Extended Data Figure 5: Large invaginations take up a fluid phase marker.

a–e, Additional representative micrographs showing ferritin uptake in the whole terminal in non-stimulation control (a) and 100 ms after stimulation (b) and by large structures at the edge of active zones 100 ms after stimulation (c–e). An arrow in b indicates a ferritin-positive shallow pit. Ferritin was applied to cells for 5 min before the light stimulation. Note that very little ferritin was internalized during the pre-incubation period, suggesting that the ferritin distribution is associated acutely with endocytosis after the stimulation. In unstimulated cultures, 18% of the profiles exhibited some internalization of ferritin; of those profiles only 1 vesicle from the ∼56 total vesicles contained ferritin. At 100 ms, 26% of the profiles exhibited synaptic vesicles with ferritin (P = 0.29); of those profiles that had internalized ferritin only 1 vesicle from 51.2 total vesicles contained ferritin.
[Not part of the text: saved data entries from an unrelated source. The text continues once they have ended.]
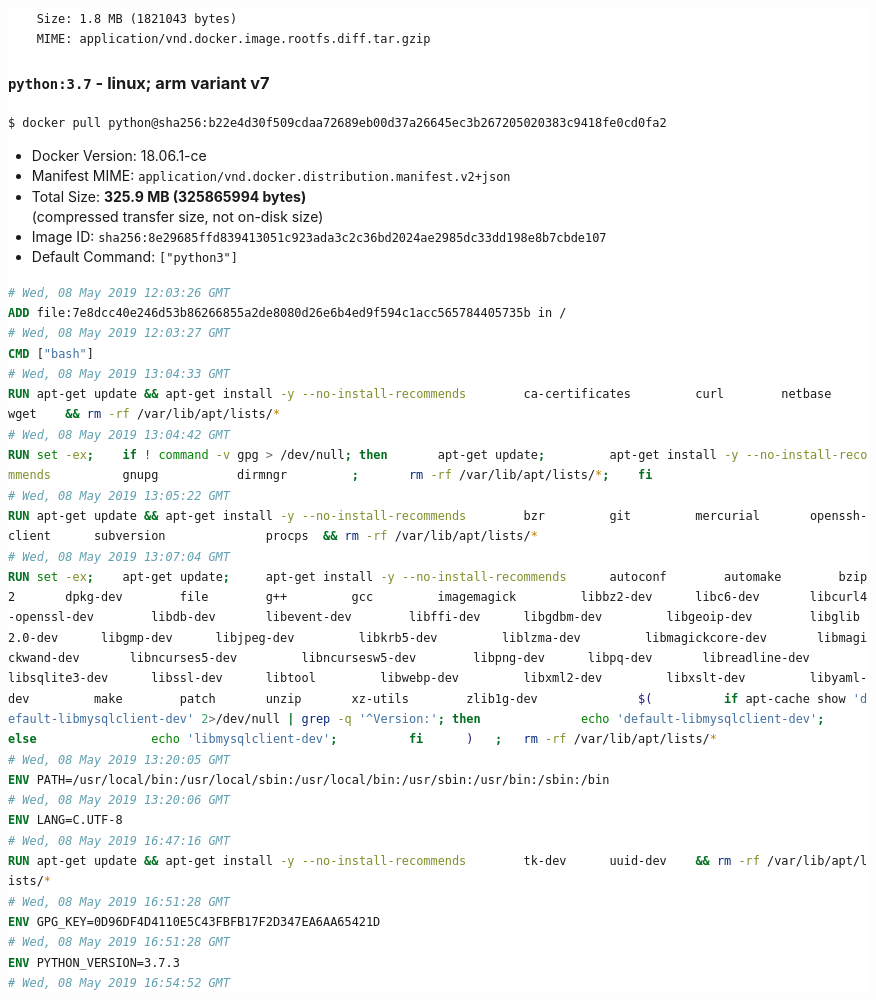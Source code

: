 		Size: 1.8 MB (1821043 bytes)  
		MIME: application/vnd.docker.image.rootfs.diff.tar.gzip

### `python:3.7` - linux; arm variant v7

```console
$ docker pull python@sha256:b22e4d30f509cdaa72689eb00d37a26645ec3b267205020383c9418fe0cd0fa2
```

-	Docker Version: 18.06.1-ce
-	Manifest MIME: `application/vnd.docker.distribution.manifest.v2+json`
-	Total Size: **325.9 MB (325865994 bytes)**  
	(compressed transfer size, not on-disk size)
-	Image ID: `sha256:8e29685ffd839413051c923ada3c2c36bd2024ae2985dc33dd198e8b7cbde107`
-	Default Command: `["python3"]`

```dockerfile
# Wed, 08 May 2019 12:03:26 GMT
ADD file:7e8dcc40e246d53b86266855a2de8080d26e6b4ed9f594c1acc565784405735b in / 
# Wed, 08 May 2019 12:03:27 GMT
CMD ["bash"]
# Wed, 08 May 2019 13:04:33 GMT
RUN apt-get update && apt-get install -y --no-install-recommends 		ca-certificates 		curl 		netbase 		wget 	&& rm -rf /var/lib/apt/lists/*
# Wed, 08 May 2019 13:04:42 GMT
RUN set -ex; 	if ! command -v gpg > /dev/null; then 		apt-get update; 		apt-get install -y --no-install-recommends 			gnupg 			dirmngr 		; 		rm -rf /var/lib/apt/lists/*; 	fi
# Wed, 08 May 2019 13:05:22 GMT
RUN apt-get update && apt-get install -y --no-install-recommends 		bzr 		git 		mercurial 		openssh-client 		subversion 				procps 	&& rm -rf /var/lib/apt/lists/*
# Wed, 08 May 2019 13:07:04 GMT
RUN set -ex; 	apt-get update; 	apt-get install -y --no-install-recommends 		autoconf 		automake 		bzip2 		dpkg-dev 		file 		g++ 		gcc 		imagemagick 		libbz2-dev 		libc6-dev 		libcurl4-openssl-dev 		libdb-dev 		libevent-dev 		libffi-dev 		libgdbm-dev 		libgeoip-dev 		libglib2.0-dev 		libgmp-dev 		libjpeg-dev 		libkrb5-dev 		liblzma-dev 		libmagickcore-dev 		libmagickwand-dev 		libncurses5-dev 		libncursesw5-dev 		libpng-dev 		libpq-dev 		libreadline-dev 		libsqlite3-dev 		libssl-dev 		libtool 		libwebp-dev 		libxml2-dev 		libxslt-dev 		libyaml-dev 		make 		patch 		unzip 		xz-utils 		zlib1g-dev 				$( 			if apt-cache show 'default-libmysqlclient-dev' 2>/dev/null | grep -q '^Version:'; then 				echo 'default-libmysqlclient-dev'; 			else 				echo 'libmysqlclient-dev'; 			fi 		) 	; 	rm -rf /var/lib/apt/lists/*
# Wed, 08 May 2019 13:20:05 GMT
ENV PATH=/usr/local/bin:/usr/local/sbin:/usr/local/bin:/usr/sbin:/usr/bin:/sbin:/bin
# Wed, 08 May 2019 13:20:06 GMT
ENV LANG=C.UTF-8
# Wed, 08 May 2019 16:47:16 GMT
RUN apt-get update && apt-get install -y --no-install-recommends 		tk-dev 		uuid-dev 	&& rm -rf /var/lib/apt/lists/*
# Wed, 08 May 2019 16:51:28 GMT
ENV GPG_KEY=0D96DF4D4110E5C43FBFB17F2D347EA6AA65421D
# Wed, 08 May 2019 16:51:28 GMT
ENV PYTHON_VERSION=3.7.3
# Wed, 08 May 2019 16:54:52 GMT
```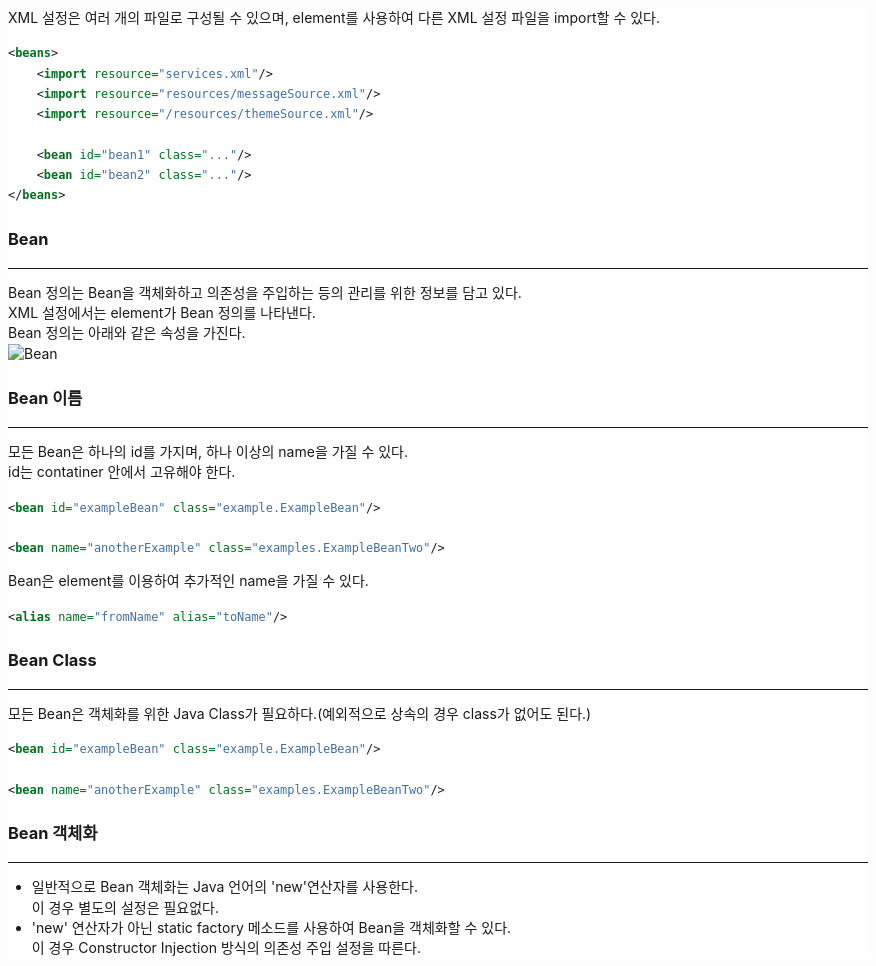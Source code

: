 XML 설정은 여러 개의 파일로 구성될 수 있으며, <import/> element를 사용하여 다른 XML 설정 파일을 import할 수 있다.

```xml
<beans>
    <import resource="services.xml"/>
    <import resource="resources/messageSource.xml"/>
    <import resource="/resources/themeSource.xml"/>

    <bean id="bean1" class="..."/>
    <bean id="bean2" class="..."/>
</beans>
```

### Bean
---
Bean 정의는 Bean을 객체화하고 의존성을 주입하는 등의 관리를 위한 정보를 담고 있다.<br>
XML 설정에서는 <bean/> element가 Bean 정의를 나타낸다.<br>
Bean 정의는 아래와 같은 속성을 가진다.<br>
![Bean](/imgsrc/Spring_IoC_Bean.JPG)

### Bean 이름
---
모든 Bean은 하나의 id를 가지며, 하나 이상의 name을 가질 수 있다.<br>
id는 contatiner 안에서 고유해야 한다.

```xml
<bean id="exampleBean" class="example.ExampleBean"/>

<bean name="anotherExample" class="examples.ExampleBeanTwo"/>
```

Bean은 <alias/> element를 이용하여 추가적인 name을 가질 수 있다.

```xml
<alias name="fromName" alias="toName"/>
```

### Bean Class
---
모든 Bean은 객체화를 위한 Java Class가 필요하다.(예외적으로 상속의 경우 class가 없어도 된다.)

```xml
<bean id="exampleBean" class="example.ExampleBean"/>

<bean name="anotherExample" class="examples.ExampleBeanTwo"/>
```

### Bean 객체화
---
- 일반적으로 Bean 객체화는 Java 언어의 'new'연산자를 사용한다.<br>
이 경우 별도의 설정은 필요없다.
- 'new' 연산자가 아닌 static factory 메소드를 사용하여 Bean을 객체화할 수 있다.<br>
이 경우 Constructor Injection 방식의 의존성 주입 설정을 따른다.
Thus, ultrafast endocytosis did not directly generate detectable numbers of synaptic vesicles with ferritin. f, Number of shallow pits (<40 nm), deep pits (>40 nm), large vesicles associated with the membrane (<5 nm) and large vesicles associated with the plasma membrane (6–50 nm of the membrane) in controls and ferritin-containing seeded cultures. In ferritin seeded cultures the large vesicles near the membrane (within 5 nm) all contained ferritin. The total number of ferritin-positive endocytic structures was 0.38 ± 0.03 endocytic structures per profile, similar to the endocytosis values obtained in Fig. 3i without ferritin (0.43 ± 0.03 endocytic structures per profile). g, Diameter of large vesicles (86.0 ± 2.4; n = 51) and endocytic invaginations (77.3 ± 3 nm; n = 16; P = 0.33). ‘No ferritin’ controls are from the samples in Fig. 3. Error bars, s.e.m.